[Avis] Ebirah : Horror of the deep, de Fukuda Jun

Titre : Ebirah, horror of the deep / Godzilla, Ebirah et Mothra : Duel dans les mers du Sud / Gojira-Ebira-Mosura: Nankai no daiketto / Godzilla vs the Sea Monster
Durée : 86 min
Origine : Japon
Année : 1966
Genre : Kaiju Eiga exotique
Réalisateur :Fukuda Jun

Cast : Akira Takarada, Toru Watanabe, Hideo Sunazaka, Kumi Mizuno, Jun Tazaki

Synopsis : Un groupe de personne part à la recherche d’une connaissance disparue en pleine mer. Après avoir emprunté un bateau et débuté les recherches en pleine mer, ils se font attaquer par Ebirah et se retrouvent échoués sur une île bien particulière. En effet, la vie est mouvementée en ce lieu : entre un groupe armé jusqu’aux dents, un peuple peace and love, de gros monstres nommés Ebirah, Godzilla et même Mothra, y a de quoi en perdre son latin.

Avis de Slimdods :
En retard ? Je le suis sans doute un petit peu! Mais il n’est jamais trop tard pour certaine découverte, d’autant qu’elle fût vécue comme un choc culturel et artistique à l’époque. Cette légende résiste depuis plus d’un demi-siècle à l’évolution de l’entreprise cinématographique, des cultures et à la mondialisation. En effet, au même titre qu’un King Kong qui fût magnifiquement ressuscité par Peter Jackson récemment, Godzilla fait partie des monstres devenus au fil du temps des légendes vivantes! Peut on seulement me dire si il y a une seule personne au monde ne connaissant pas le monstre Japonais? Bon, il fait avouer que Roland Emmerich à contribuer en 1998, dans le sens d’une désinformation totale, à la reconnaissance du monstre dans le monde entier. Mais Godzilla n’est pas un lézard géant ayant faim, victime des retombées radioactifs issues d’essais nucléaires français, ni un dinosaure sur patte à l’instinct primitif ! Non, la vérité veut que Godzilla soit un monstre Japonais de l’après Hiroshima et Nagasaki, née de la peur de ses atrocités de la seconde guerre mondiale. Alors, au lieu de vous détailler toute l’histoire de ce cher Godzilla je préfère vous présenter ce présent film qui constitue mon second visionnage de la filmographie énorme des Godzilla, mon premier étant Godzilla Final Wars de Ryuhei Kitamura (on ne compte bien sûr pas le machin de Emmerich).


Le bateau de nos gugusses quasi neuf … avant qu’Ebirah ne le détruise !

Ebirah : Horror of the deep nous conte les aventures d’une troupe de trois hommes dont l’un est à la recherche de son frère disparu dans un accident en pleine mer.

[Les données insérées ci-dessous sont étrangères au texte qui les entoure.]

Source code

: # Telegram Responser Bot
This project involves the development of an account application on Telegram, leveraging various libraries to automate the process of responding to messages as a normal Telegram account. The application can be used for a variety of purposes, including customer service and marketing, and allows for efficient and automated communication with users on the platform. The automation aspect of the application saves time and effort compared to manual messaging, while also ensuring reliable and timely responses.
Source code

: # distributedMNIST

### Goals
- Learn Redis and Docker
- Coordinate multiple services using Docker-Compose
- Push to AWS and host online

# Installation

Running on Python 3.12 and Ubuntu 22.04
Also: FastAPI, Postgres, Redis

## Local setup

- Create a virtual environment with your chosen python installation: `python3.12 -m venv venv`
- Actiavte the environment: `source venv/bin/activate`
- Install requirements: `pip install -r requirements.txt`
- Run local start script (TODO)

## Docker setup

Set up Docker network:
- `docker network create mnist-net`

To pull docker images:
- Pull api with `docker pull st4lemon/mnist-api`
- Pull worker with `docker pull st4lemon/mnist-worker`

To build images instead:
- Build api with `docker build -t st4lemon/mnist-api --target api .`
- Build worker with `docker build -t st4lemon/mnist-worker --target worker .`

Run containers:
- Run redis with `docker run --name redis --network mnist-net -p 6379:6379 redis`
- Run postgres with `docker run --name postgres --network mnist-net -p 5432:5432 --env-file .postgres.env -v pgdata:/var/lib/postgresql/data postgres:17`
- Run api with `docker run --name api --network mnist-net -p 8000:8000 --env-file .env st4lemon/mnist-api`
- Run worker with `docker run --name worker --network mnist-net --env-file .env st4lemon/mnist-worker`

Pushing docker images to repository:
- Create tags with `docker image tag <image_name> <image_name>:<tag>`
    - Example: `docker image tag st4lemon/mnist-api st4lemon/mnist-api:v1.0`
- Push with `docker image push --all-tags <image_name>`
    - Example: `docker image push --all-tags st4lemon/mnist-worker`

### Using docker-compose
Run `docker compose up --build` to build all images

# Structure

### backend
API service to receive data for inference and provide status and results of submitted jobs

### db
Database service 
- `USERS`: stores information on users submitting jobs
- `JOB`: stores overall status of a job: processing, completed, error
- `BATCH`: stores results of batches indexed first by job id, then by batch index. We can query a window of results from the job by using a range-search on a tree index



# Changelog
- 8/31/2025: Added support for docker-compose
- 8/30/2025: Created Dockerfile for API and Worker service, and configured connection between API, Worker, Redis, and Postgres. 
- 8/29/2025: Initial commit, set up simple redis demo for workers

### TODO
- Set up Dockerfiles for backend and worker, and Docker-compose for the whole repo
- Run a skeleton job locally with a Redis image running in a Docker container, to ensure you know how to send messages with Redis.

Après avoir volé un bateau, les trois mecs naviguent à l’aveuglette avant d’essuyer une terrible tempête, cette dernière étant accompagnée d’un nuage noir rudement inquiétant. Pendant qu’ils bataillent comme des fous pour ne pas chavirer, les pinces d’Ebirah apparaissent hors des eaux, plus menaçantes que jamais ! Ebirah finira par broyer le bateau avec une hargne tétanisante. Au réveil, nos gugusses sont échoués sur les rochers d’une île mystérieuse où une activité humaine anormale se fait sentir, car entre le Bambou Rouge, organisation terroriste, et ses habitants subissant leur esclavagisme, il y a évidement sujet à de multiples questions. Puis si on rajoute le dieu vivant des habitants qui n’est autre que Mothra, le papillon géant, et Godzilla, notre monstre préféré, et que tout deux roupillent paisiblement sur l’île en attendant le moment opportun pour se réveiller, on n’est décidément pas sorti de l’auberge.


La troupe de gay-lurons … et Godzi qui ronron.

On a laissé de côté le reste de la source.